Tools that generate, modify, and fabricate digital content (images, video, audio, and increasingly documents) are now widely available, and as citizens use them routinely to prepare what they send to government, submissions arrive with no reliable signal of their origin or editing history. An agency receiving a digital submission cannot tell an original document from a synthetic one by examining the content alone, and that gap widens as agent-generated material becomes a normal part of the intake.
Government needs confidence that a digital submission's origin and edit history are what they claim to be, so an agency receiving it can rely on where it came from and how it was changed rather than judging the content alone.
C2PA depends on cryptographic infrastructure (certificate authorities, signing tools, verification services) that most text editors and word processors do not implement, which risks a two-tier system penalizing the low-resource submitter who drafts in a plain text box. Content Credentials stay an optional enhancement that adds assurance, never a precondition for a submission to be accepted.
Because the provenance chain breaks at every copy-paste boundary, the response signs each document where the agency controls it, at intake, recording the time of receipt and the submitter's identity. It records that the submission arrived and was unaltered after that point, and makes no claim about who originally authored it.
No surface has been built yet; the approach above is the brief for one.
- Established Headline
For images and video, where binding provenance to a file at intake is a settled response.
- Emerging
For documents, where the same approach is being worked out but not yet routine.
- Frontier
For government text submissions, where the chain breaks at every copy-paste boundary and provenance for pasted text has not been solved.

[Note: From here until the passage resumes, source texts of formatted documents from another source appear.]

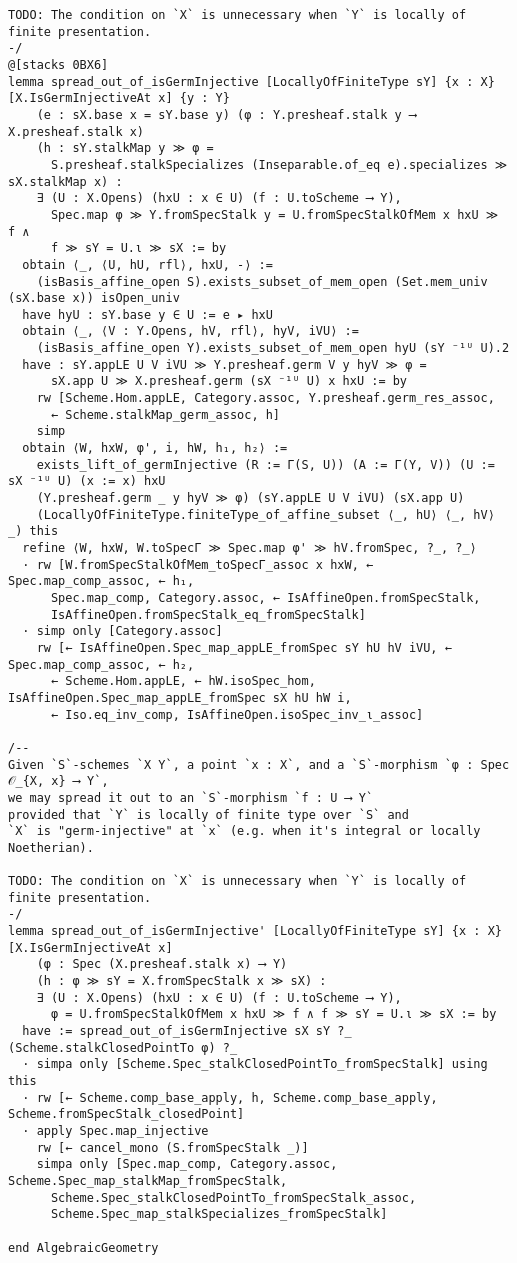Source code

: \documentclass{article}
\begin{document}
\begin{lstlisting}[language=Lean, caption={SpreadingOut.lean}]
TODO: The condition on `X` is unnecessary when `Y` is locally of finite presentation.
-/
@[stacks 0BX6]
lemma spread_out_of_isGermInjective [LocallyOfFiniteType sY] {x : X} [X.IsGermInjectiveAt x] {y : Y}
    (e : sX.base x = sY.base y) (φ : Y.presheaf.stalk y ⟶ X.presheaf.stalk x)
    (h : sY.stalkMap y ≫ φ =
      S.presheaf.stalkSpecializes (Inseparable.of_eq e).specializes ≫ sX.stalkMap x) :
    ∃ (U : X.Opens) (hxU : x ∈ U) (f : U.toScheme ⟶ Y),
      Spec.map φ ≫ Y.fromSpecStalk y = U.fromSpecStalkOfMem x hxU ≫ f ∧
      f ≫ sY = U.ι ≫ sX := by
  obtain ⟨_, ⟨U, hU, rfl⟩, hxU, -⟩ :=
    (isBasis_affine_open S).exists_subset_of_mem_open (Set.mem_univ (sX.base x)) isOpen_univ
  have hyU : sY.base y ∈ U := e ▸ hxU
  obtain ⟨_, ⟨V : Y.Opens, hV, rfl⟩, hyV, iVU⟩ :=
    (isBasis_affine_open Y).exists_subset_of_mem_open hyU (sY ⁻¹ᵁ U).2
  have : sY.appLE U V iVU ≫ Y.presheaf.germ V y hyV ≫ φ =
      sX.app U ≫ X.presheaf.germ (sX ⁻¹ᵁ U) x hxU := by
    rw [Scheme.Hom.appLE, Category.assoc, Y.presheaf.germ_res_assoc,
      ← Scheme.stalkMap_germ_assoc, h]
    simp
  obtain ⟨W, hxW, φ', i, hW, h₁, h₂⟩ :=
    exists_lift_of_germInjective (R := Γ(S, U)) (A := Γ(Y, V)) (U := sX ⁻¹ᵁ U) (x := x) hxU
    (Y.presheaf.germ _ y hyV ≫ φ) (sY.appLE U V iVU) (sX.app U)
    (LocallyOfFiniteType.finiteType_of_affine_subset ⟨_, hU⟩ ⟨_, hV⟩ _) this
  refine ⟨W, hxW, W.toSpecΓ ≫ Spec.map φ' ≫ hV.fromSpec, ?_, ?_⟩
  · rw [W.fromSpecStalkOfMem_toSpecΓ_assoc x hxW, ← Spec.map_comp_assoc, ← h₁,
      Spec.map_comp, Category.assoc, ← IsAffineOpen.fromSpecStalk,
      IsAffineOpen.fromSpecStalk_eq_fromSpecStalk]
  · simp only [Category.assoc]
    rw [← IsAffineOpen.Spec_map_appLE_fromSpec sY hU hV iVU, ← Spec.map_comp_assoc, ← h₂,
      ← Scheme.Hom.appLE, ← hW.isoSpec_hom, IsAffineOpen.Spec_map_appLE_fromSpec sX hU hW i,
      ← Iso.eq_inv_comp, IsAffineOpen.isoSpec_inv_ι_assoc]

/--
Given `S`-schemes `X Y`, a point `x : X`, and a `S`-morphism `φ : Spec 𝒪_{X, x} ⟶ Y`,
we may spread it out to an `S`-morphism `f : U ⟶ Y`
provided that `Y` is locally of finite type over `S` and
`X` is "germ-injective" at `x` (e.g. when it's integral or locally Noetherian).

TODO: The condition on `X` is unnecessary when `Y` is locally of finite presentation.
-/
lemma spread_out_of_isGermInjective' [LocallyOfFiniteType sY] {x : X} [X.IsGermInjectiveAt x]
    (φ : Spec (X.presheaf.stalk x) ⟶ Y)
    (h : φ ≫ sY = X.fromSpecStalk x ≫ sX) :
    ∃ (U : X.Opens) (hxU : x ∈ U) (f : U.toScheme ⟶ Y),
      φ = U.fromSpecStalkOfMem x hxU ≫ f ∧ f ≫ sY = U.ι ≫ sX := by
  have := spread_out_of_isGermInjective sX sY ?_ (Scheme.stalkClosedPointTo φ) ?_
  · simpa only [Scheme.Spec_stalkClosedPointTo_fromSpecStalk] using this
  · rw [← Scheme.comp_base_apply, h, Scheme.comp_base_apply, Scheme.fromSpecStalk_closedPoint]
  · apply Spec.map_injective
    rw [← cancel_mono (S.fromSpecStalk _)]
    simpa only [Spec.map_comp, Category.assoc, Scheme.Spec_map_stalkMap_fromSpecStalk,
      Scheme.Spec_stalkClosedPointTo_fromSpecStalk_assoc,
      Scheme.Spec_map_stalkSpecializes_fromSpecStalk]

end AlgebraicGeometry

\end{lstlisting}
\end{document}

C2PA specification (v2.4, April 2026). The Coalition for Content Provenance and Authenticity (founded by Adobe, ARM, Intel, Microsoft, and Truepic) has developed an open technical standard for cryptographically binding provenance metadata to digital assets. The core construct is the Content Credential, a tamper-evident structure recording who created an asset, what tools were used, and how it was modified. Each edit adds to the provenance chain rather than replacing it. The standard is backed by a broad cross-industry membership spanning technology, media, and hardware companies (the allied Content Authenticity Initiative alone reports over 5,000 members). See the C2PA Technical Specification and the C2PA Explainer.
Implementation ecosystem. Samsung's Galaxy S25 became the first consumer smartphone integrating C2PA signing directly into the native camera app. Adobe's Content Authenticity Initiative embeds Content Credentials across Creative Cloud. The BBC has adopted Content Credentials for news media provenance, and Microsoft has integrated the standard into its media tools. See Content Credentials (Wikipedia).
Text and document support. C2PA v2.1 (September 2024) added new regions of interest for text-based formats including PDF, Office documents, and EPUB, and the specification defines provenance for "an asset in a form such as an image, video, audio recording, or document." However, practical implementations remain heavily concentrated on images and video; text document tooling is nascent. Cloud-based manifests in v2.2 (May 2025) extended coverage to formats that cannot embed metadata directly, creating a pathway for plain-text provenance. See the C2PA v2.1 Specification and a limitations analysis.
Medium transferability, with significant gaps. C2PA's architecture binds a cryptographic manifest to a file at creation and through each subsequent edit. This maps well to document submissions where the government controls the submission tool (an online form that generates a signed PDF). It maps poorly to the more common case: a citizen drafting text in an arbitrary word processor, email client, or AI assistant and pasting it into a web form. The chain of provenance breaks at every copy-paste boundary.
For government consultation submissions, C2PA would need to operate at the submission-platform level rather than the authoring-tool level. The platform could sign the submission at intake, recording the submitter's identity and timestamp, but this proves reception, not authorship. Proving authorship provenance for text remains an open problem in the specification.
The image-text gap is structural. Images have a 1:1 relationship between file and content; text is routinely composed across tools, edited collaboratively, and submitted by pasting. C2PA's file-centric provenance model does not transfer cleanly to text-centric workflows, and proving authorship provenance for pasted text remains the unsolved gap.
The failure mode here is a flawed derivation: a figure authentic in origin yet wrong in how it was computed, such as a debt averaged from annual income data. Provenance on the document alone misses this, because the document is genuine. Only a tamper-evident chain of how each figure was derived makes the calculation method auditable after the fact.